Wiener «Tatort» Mit Magenbitter gegen Zombies

Tatort (Foto)
Reibungslos ist anders: Hauptkommissar Eisner (Harald Krassnitzer) mit seiner neuen Kollegin Bibiane Fellner (Adele Neuhauser), die von der Sittenpolizei ins Morddezernat versetzt wurde. Bild: rbb/ORF/Oliver Roth

Von news.de-Mitarbeiter Tobias Köberlein
Eisner hat 'ne Neue! Sie säuft, ist ein paar Jährchen älter als er und ab sofort seine Assistentin. Vergeltung heißt ihr erster gemeinsamer Fall - eine nicht durchweg gelungene Sozialstudie über Jugendgewalt.

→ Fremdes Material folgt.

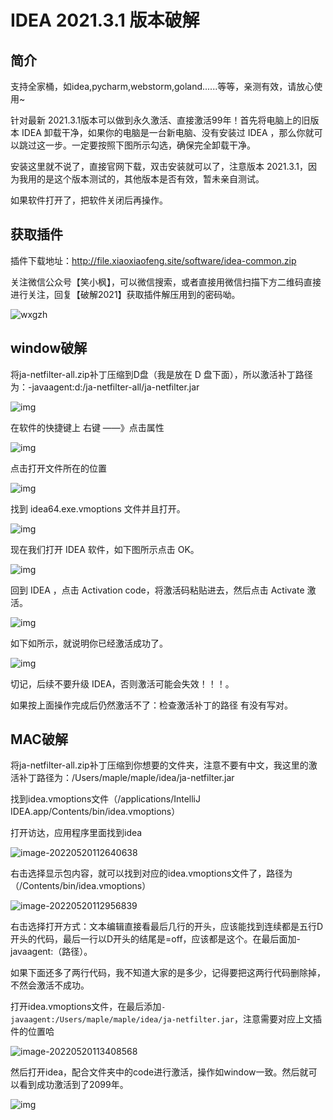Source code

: # IDEA 2021.3.1 版本破解
## 简介
支持全家桶，如idea,pycharm,webstorm,goland......等等，亲测有效，请放心使用~

针对最新 2021.3.1版本可以做到永久激活、直接激活99年！首先将电脑上的旧版本 IDEA 卸载干净，如果你的电脑是一台新电脑、没有安装过 IDEA ，那么你就可以跳过这一步。一定要按照下图所示勾选，确保完全卸载干净。

安装这里就不说了，直接官网下载，双击安装就可以了，注意版本 2021.3.1，因为我用的是这个版本测试的，其他版本是否有效，暂未亲自测试。

如果软件打开了，把软件关闭后再操作。


## 获取插件

插件下载地址：http://file.xiaoxiaofeng.site/software/idea-common.zip

关注微信公众号【笑小枫】，可以微信搜索，或者直接用微信扫描下方二维码直接进行关注，回复【破解2021】获取插件解压用到的密码呦。

![wxgzh](http://file.xiaoxiaofeng.site/blog/wxgzh.jpg)


## window破解

将ja-netfilter-all.zip补丁压缩到D盘（我是放在 D 盘下面），所以激活补丁路径为：-javaagent:d:/ja-netfilter-all/ja-netfilter.jar

![img](http://file.xiaoxiaofeng.site/blog/3oAS0MuFk451gFgfFjXh1A.png)

在软件的快捷键上  右键 ——》点击属性   

 ![img](http://file.xiaoxiaofeng.site/blog/rWpNShLEre7qlN4ApA6DMg.png)        

点击打开文件所在的位置

 ![img](http://file.xiaoxiaofeng.site/blog/SoKZsgniZEkDDeRZq81rtA.png)        

找到 idea64.exe.vmoptions 文件并且打开。

 ![img](http://file.xiaoxiaofeng.site/blog/NKfU3u5e-PRUYHXXGgCxUw.png)        

现在我们打开 IDEA 软件，如下图所示点击 OK。

 ![img](http://file.xiaoxiaofeng.site/blog/Inz9kGyJK0hkrG2UHoMAYg.png)        

回到 IDEA ，点击 Activation code，将激活码粘贴进去，然后点击 Activate 激活。

![img](http://file.xiaoxiaofeng.site/blog/VS3oNbc1dXKVjVADIFYyGw.png)        

如下如所示，就说明你已经激活成功了。

 ![img](http://file.xiaoxiaofeng.site/blog/qYueG6dugR-Ahr_sKrA38g.png)        

切记，后续不要升级 IDEA，否则激活可能会失效！！！。

如果按上面操作完成后仍然激活不了：检查激活补丁的路径 有没有写对。



## MAC破解

将ja-netfilter-all.zip补丁压缩到你想要的文件夹，注意不要有中文，我这里的激活补丁路径为：/Users/maple/maple/idea/ja-netfilter.jar

找到idea.vmoptions文件（/applications/IntelliJ IDEA.app/Contents/bin/idea.vmoptions）

打开访达，应用程序里面找到idea

![image-20220520112640638](http://file.xiaoxiaofeng.site/blog/image-20220520112640638.png)

右击选择显示包内容，就可以找到对应的idea.vmoptions文件了，路径为（/Contents/bin/idea.vmoptions）

![image-20220520112956839](http://file.xiaoxiaofeng.site/blog/image-20220520112956839.png)

右击选择打开方式：文本编辑直接看最后几行的开头，应该能找到连续都是五行D开头的代码，最后一行以D开头的结尾是=off，应该都是这个。在最后面加-javaagent:（路径）。

如果下面还多了两行代码，我不知道大家的是多少，记得要把这两行代码删除掉，不然会激活不成功。

打开idea.vmoptions文件，在最后添加`-javaagent:/Users/maple/maple/idea/ja-netfilter.jar`，注意需要对应上文插件的位置哈

![image-20220520113408568](http://file.xiaoxiaofeng.site/blog/image-20220520113408568.png)

然后打开idea，配合文件夹中的code进行激活，操作如window一致。然后就可以看到成功激活到了2099年。

![img](http://file.xiaoxiaofeng.site/blog/52baef2eef47372e4c6f43c057c516b1eff82755.png@819w_632h_progressive.webp)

Mit selbst für seine Verhältnisse erstaunlich schlechter Laune schlittert Moritz Eisner (Harald Krassnitzer) in diesen Fall hinein. Könnte daran liegen, dass er gleich zu Beginn seinen Dienstwagen zu Schrott fährt. Oder daran, wen er am Tatort sieht. Bibi Zellner (Adele Neuhauser) – die Frau, die ich als seine neue Assistentin vorstellt – war 20 Jahre bei der Sitte. Die Zeit hat Spuren hinterlassen. Flüssige. Den Tag beginnt Eisners Neue mit einem Stamperl Kräuterschnaps im Kaffee. Es wird nicht der einzige bleiben

Bibi Zellner ist noch abgewrackter als Eisners Auto. «Man sagt, Du hast ein Herz für kaputte Polizisten», schmeichelt sie ihrem Chef. Der muss jetzt auch noch den Entzugshelfer spielen, die Kollegin von der Flasche fernhalten. Aber immerhin hat die einen Wagen. Einen Firebird. Gehört eigentlich Inkasso-Heinzi, einem Zuhälter, und sieht entsprechend aus. «Wenn Du beim Tanken den Motor laufen lässt, wird er nie voll», sagt Bibi. Humor hat sie. Und das tut dem Fall und dem Ösi-Tatort tendenziell gut.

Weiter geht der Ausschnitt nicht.